SG: It was a triple hernia in a disc. I sailed again after six weeks, but the doctors told me I should even come out of the bed after two months. I forced it a bit there because it was the worlds where I had to qualify for the Olympics. I could sail, but my style was completely changed and, obviously, I wasn't so fast anymore.

GPS: What was the key for you in winning the 2001 Gold Cup?
SG: Here I had really good speed and the conditions were the ones I like. We had light winds and really strong conditions and it had to be someone who was good in very light and very strong and that's what I prefer. I don't like the middle ones because then everybody knows how to sail.

GPS: You struggled a little on the second day finishing 10th and 14th. What happened there?
SG: The second day I had it pretty hard, it was a light day and the upwinds were going more than fine, but the downwind were more than miserable. In total, on that second day, I lost 25 places on the downwind legs so I was getting pretty worried there. I didn't feel so much in control. But once the wind picked up [on Thursday], the first race we sailed with strong wins, I made a mistake and I was able to comeback really well. I didn't make any big mistakes after that.

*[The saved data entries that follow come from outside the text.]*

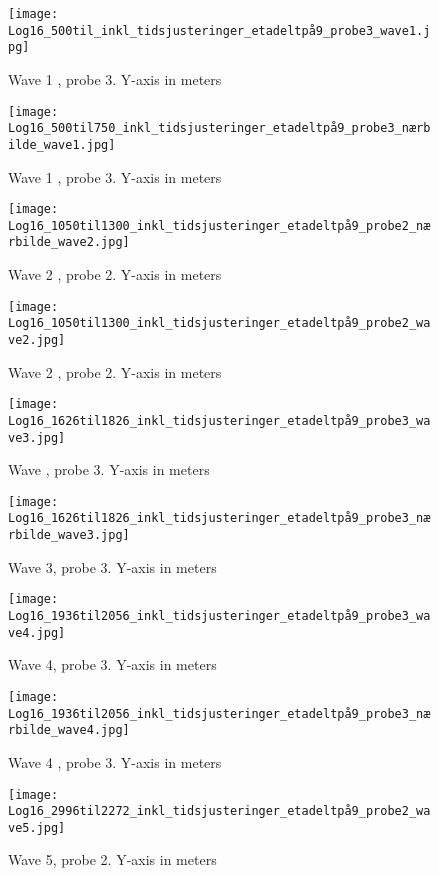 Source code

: \begin{figure}[ht]
    \centering
    \texttt{[image: Log16\_500til\_inkl\_tidsjusteringer\_etadeltpå9\_probe3\_wave1.jpg]}
    \caption{Wave 1 , probe 3. Y-axis in meters}
    \label{fig:}
\end{figure}
\begin{figure}[ht]
    \centering
    \texttt{[image: Log16\_500til750\_inkl\_tidsjusteringer\_etadeltpå9\_probe3\_nærbilde\_wave1.jpg]}
    \caption{Wave 1 , probe 3. Y-axis in meters}
    \label{fig:}
\end{figure}
\begin{figure}[ht]
    \centering
    \texttt{[image: Log16\_1050til1300\_inkl\_tidsjusteringer\_etadeltpå9\_probe2\_nærbilde\_wave2.jpg]}
    \caption{Wave 2 , probe 2. Y-axis in meters}
    \label{fig:}
\end{figure}
\begin{figure}[ht]
    \centering
    \texttt{[image: Log16\_1050til1300\_inkl\_tidsjusteringer\_etadeltpå9\_probe2\_wave2.jpg]}
    \caption{Wave 2 , probe 2. Y-axis in meters}
    \label{fig:}
\end{figure}
\begin{figure}[ht]
    \centering
    \texttt{[image: Log16\_1626til1826\_inkl\_tidsjusteringer\_etadeltpå9\_probe3\_wave3.jpg]}
    \caption{Wave , probe 3. Y-axis in meters}
    \label{fig:}
\end{figure}
\begin{figure}[ht]
    \centering
    \texttt{[image: Log16\_1626til1826\_inkl\_tidsjusteringer\_etadeltpå9\_probe3\_nærbilde\_wave3.jpg]}
    \caption{Wave 3, probe 3. Y-axis in meters}
    \label{fig:}
\end{figure}
\begin{figure}[ht]
    \centering
    \texttt{[image: Log16\_1936til2056\_inkl\_tidsjusteringer\_etadeltpå9\_probe3\_wave4.jpg]}
    \caption{Wave 4, probe 3. Y-axis in meters}
    \label{fig:}
\end{figure}
\begin{figure}[ht]
    \centering
    \texttt{[image: Log16\_1936til2056\_inkl\_tidsjusteringer\_etadeltpå9\_probe3\_nærbilde\_wave4.jpg]}
    \caption{Wave 4 , probe 3. Y-axis in meters}
    \label{fig:}
\end{figure}
\begin{figure}[ht]
    \centering
    \texttt{[image: Log16\_2996til2272\_inkl\_tidsjusteringer\_etadeltpå9\_probe2\_wave5.jpg]}
    \caption{Wave 5, probe 2. Y-axis in meters}
    \label{fig:}
\end{figure}
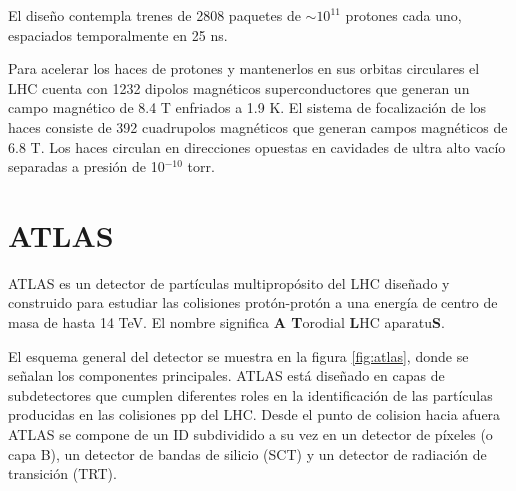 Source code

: El diseño contempla trenes de 2808 paquetes de $\sim 10^{11}$ protones cada uno,
espaciados temporalmente en 25 ns.

Para acelerar los haces de protones y mantenerlos en sus orbitas circulares el
LHC cuenta con 1232 dipolos magnéticos superconductores que generan un campo
magnético de 8.4 T enfriados a 1.9 K. El sistema de focalización de los haces
consiste de 392 cuadrupolos magnéticos que generan campos magnéticos de 6.8 T.
Los haces circulan en direcciones opuestas en cavidades de ultra alto vacío
separadas a presión de 10$^{-10}$ torr.


\section{ATLAS}

ATLAS es un detector de partículas multipropósito del LHC diseñado y construido
para estudiar las colisiones protón-protón a una energía de centro de masa de
hasta 14 TeV. El nombre significa \textbf{A T}orodial \textbf{L}HC
aparatu\textbf{S}.




El esquema general del detector se muestra en la figura \ref{fig:atlas}, donde
se señalan los componentes principales. ATLAS está diseñado en capas de
subdetectores que cumplen diferentes roles en la identificación de las
partículas producidas en las colisiones pp del LHC. Desde el punto de colision
hacia afuera ATLAS se compone de un ID subdividido a su vez en un detector de
píxeles (o capa B), un detector de bandas de silicio (SCT) y un detector de
radiación de transición (TRT).

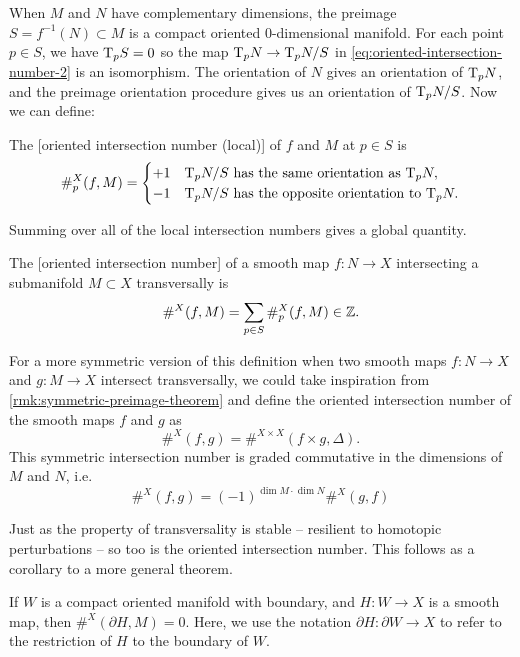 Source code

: When $M$ and $N$ have complementary dimensions, the preimage $S=f^{-1}(N)\subset M$ is a compact oriented $0$-dimensional manifold. For each point $p\in S$, we have $\mathrm{T}_p S=0$ so the map $\mathrm{T}_p N\to \mathrm{T}_p N/S$ in \cref{eq:oriented-intersection-number-2} is an isomorphism. The orientation of $N$ gives an orientation of $\mathrm{T}_p N$, and the preimage orientation procedure gives us an orientation of $\mathrm{T}_p N/S$. Now we can define:

\begin{definition}
The [oriented intersection number (local)] of $f$ and $M$ at $p\in S$ is
\[
	\#_p^X(f, M) = \begin{cases}
		+1 & \mathrm{T}_p N/S \textrm{ has the same orientation as } \mathrm{T}_p N,     \\
		-1 & \mathrm{T}_p N/S \textrm{ has the opposite orientation to } \mathrm{T}_p N.
	\end{cases}
\]
\end{definition}
Summing over all of the local intersection numbers gives a global quantity.
\begin{definition}
	The [oriented intersection number] of a smooth map $f : N \to X$ intersecting a submanifold $M\subset X$ transversally is
	\[
		\#^X(f, M) = \sum_{p\in S} \#_p^X(f, M) \in \mathbb{Z}.
	\]
\end{definition}

\begin{remark}\label{rmk:symmetric-intersection-number}
	For a more symmetric version of this definition when two smooth maps $f : N \to X$ and $g : M \to X$ intersect transversally, we could take inspiration from \cref{rmk:symmetric-preimage-theorem} and define the oriented intersection number of the smooth maps $f$ and $g$ as
	\[
		\#^X(f,g) = \#^{X\times X}(f\times g, \Delta).
	\]
	This symmetric intersection number is graded commutative in the dimensions of $M$ and $N$, i.e.
	\begin{equation}\label{eq:intersection-number-graded-commutative}
		\#^X(f,g) = (-1)^{\dim M\cdot \dim N} \#^X(g,f)
	\end{equation}
\end{remark}

Just as the property of transversality is stable -- resilient to homotopic perturbations -- so too is the oriented intersection number. This follows as a corollary to a more general theorem.

\begin{theorem}
	If $W$ is a compact oriented manifold with boundary, and $H : W \to X$ is a smooth map, then $\#^X(\partial H, M)=0$. Here, we use the notation $\partial H : \partial W \to X$ to refer to the restriction of $H$ to the boundary of $W$.
\end{theorem}


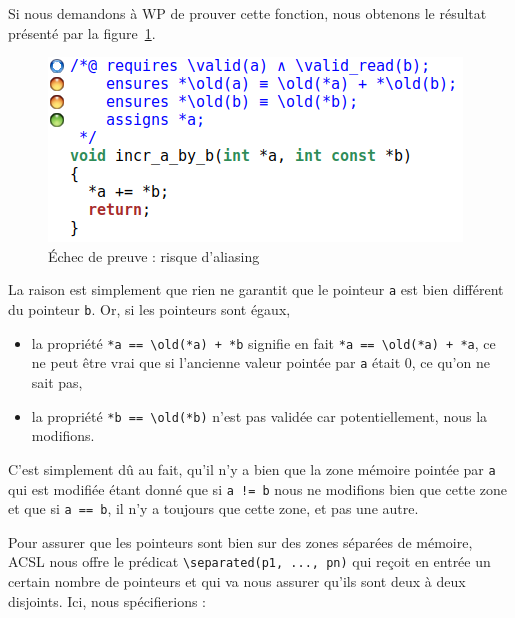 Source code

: \documentclass[12pt,francais,]{scrbook}
\providecommand{\tightlist}{%
  \setlength{\itemsep}{0pt}\setlength{\parskip}{0pt}}
\newenvironment{zdsexampleblock}[1]{%
  \tcolorbox[beamer,%
    noparskip,breakable,
    colback=LightGreen,colframe=DarkGreen,%
    colbacklower=LimeGreen,%
    title=#1]
}{\endtcolorbox}
\begin{document}
Si nous demandons à WP de prouver cette fonction, nous obtenons le
résultat présenté par la figure~\ref{fig:2-2-2-incr_a_by_b-1}.

\begin{figure}[htbp]
\centering
\includegraphics[scale=0.5]{2-2-2-incr_a_by_b-1.png}
\caption{Échec de preuve : risque d'aliasing}
\label{fig:2-2-2-incr_a_by_b-1}
\end{figure}

La raison est simplement que rien ne garantit que le pointeur \texttt{a}
est bien différent du pointeur \texttt{b}. Or, si les pointeurs sont
égaux,

\begin{itemize}
\tightlist
\item
  la propriété \texttt{*a\ ==\ \textbackslash{}old(*a)\ +\ *b} signifie
  en fait \texttt{*a\ ==\ \textbackslash{}old(*a)\ +\ *a}, ce ne peut
  être vrai que si l'ancienne valeur pointée par \texttt{a} était 0, ce
  qu'on ne sait pas,
\item
  la propriété \texttt{*b\ ==\ \textbackslash{}old(*b)} n'est pas
  validée car potentiellement, nous la modifions.
\end{itemize}

\begin{zdsexampleblock}{Pourquoi la clause assign est-elle validée ?}
  C'est simplement dû au fait, qu'il n'y a
  bien que la zone mémoire pointée par \texttt{a} qui est
  modifiée étant donné que si \texttt{a\ !=\ b} nous ne modifions bien
  que cette zone et que si \texttt{a\ ==\ b}, il n'y a toujours
  que cette zone, et pas une autre.
\end{zdsexampleblock}
  
Pour assurer que les pointeurs sont bien sur des zones séparées de
mémoire, ACSL nous offre le prédicat
\texttt{\textbackslash{}separated(p1,\ ...,\ pn)} qui reçoit en entrée
un certain nombre de pointeurs et qui va nous assurer qu'ils sont deux à
deux disjoints. Ici, nous spécifierions :
\end{document}
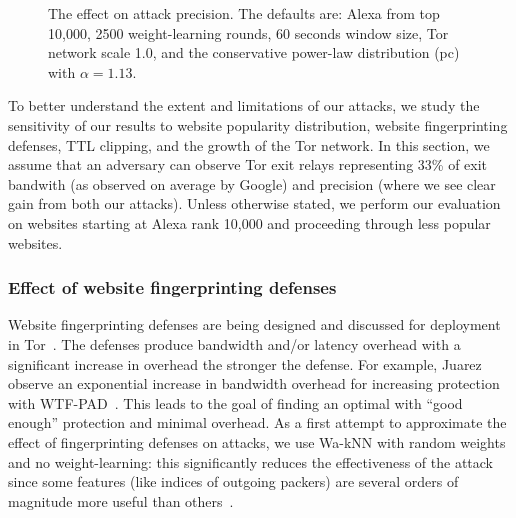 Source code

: \begin{figure}[t]
{    \label{fig:wfdns:var:scale}
}
\caption{The effect on attack precision. The defaults are: Alexa from top 10,000,
2500 weight-learning rounds,
60 seconds window size, Tor network scale 1.0, and the conservative
power-law distribution (pc) with $\alpha=1.13$.}
\label{fig:wfdns:var}
\end{figure}
\fi

To better understand the extent and limitations of our attacks, we
study the sensitivity of our results to website popularity distribution,
website fingerprinting defenses, TTL clipping, and the growth of the Tor
network.  In this section, we assume that an adversary can observe Tor
exit relays representing 33\% of exit bandwith (as observed on average
by Google) and precision (where we see clear gain from both our
attacks).  Unless otherwise stated, we perform our evaluation on
websites starting at Alexa rank 10,000 and proceeding through less
popular websites.



\subsubsection{Effect of website fingerprinting defenses}

Website fingerprinting defenses are being
designed and discussed for deployment in Tor~\cite{adapativepadding}.
The defenses produce bandwidth and/or latency overhead with a significant
increase in overhead the stronger the defense. For example, Juarez \ea
observe an exponential increase in bandwidth overhead for increasing protection
with WTF-PAD~\cite{DBLP:journals/corr/JuarezIPDW15}.
This leads to the goal of finding an optimal with ``good enough''
protection and minimal overhead.
As a first attempt to approximate the effect of fingerprinting
defenses on \name attacks, we use Wa-kNN with
random weights and no weight-learning: this significantly reduces the
effectiveness of the attack since some features (like indices of outgoing
packers) are several orders of magnitude more useful
than others~\cite{DBLP:journals/corr/JuarezIPDW15}.

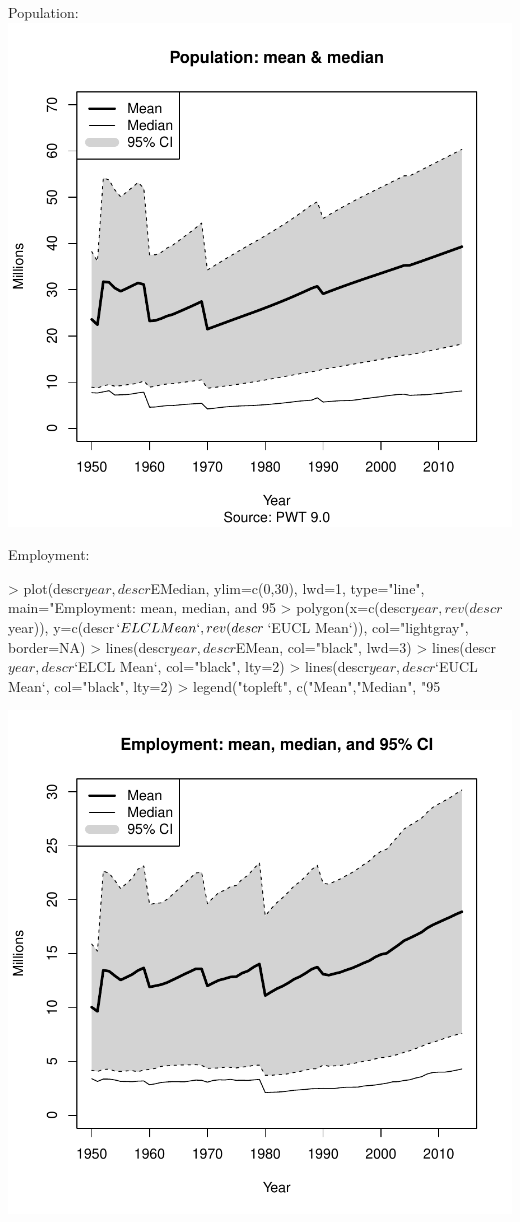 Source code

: \documentclass[pt=12]{article}
\begin{document}
Population:
\includegraphics{test-003}

Employment:
\begin{Schunk}
\begin{Sinput}
> plot(descr$year, descr$EMedian, ylim=c(0,30), lwd=1, type="line", main="Employment: mean, median, and 95%
> polygon(x=c(descr$year, rev(descr$year)), y=c(descr$`ELCL Mean`, rev(descr$`EUCL Mean`)), col="lightgray", border=NA)
> lines(descr$year, descr$EMean, col="black", lwd=3)
> lines(descr$year, descr$`ELCL Mean`, col="black", lty=2)
> lines(descr$year, descr$`EUCL Mean`, col="black", lty=2)
> legend("topleft", c("Mean","Median", "95%
\end{Sinput}
\end{Schunk}
\includegraphics{test-004}
\end{document}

GPS: Currently it seems that former Finn Gold Cup champs are everywhere, sailing in Volvo, winning the Star Worlds, running the IOC. What are you doing outside of the class?
SG: Actually right now I'm sailing the Open 60s, the trimarans. I'm sailing with Belgian team (Belgacom) and we are doing pretty well. There's one more race remaining and I think we will finish third overall with a pretty old boat. For next year we've got a new boat, so we will try to win the championships.
I enjoy the change a lot. If I would be sailing full-time in the Finn I would get bored. If I would I would be sailing full-time in the Open 60, I would get bored. When you swap from one to the other, you swap from working on your own to working with a team of professionals, and that's really nice.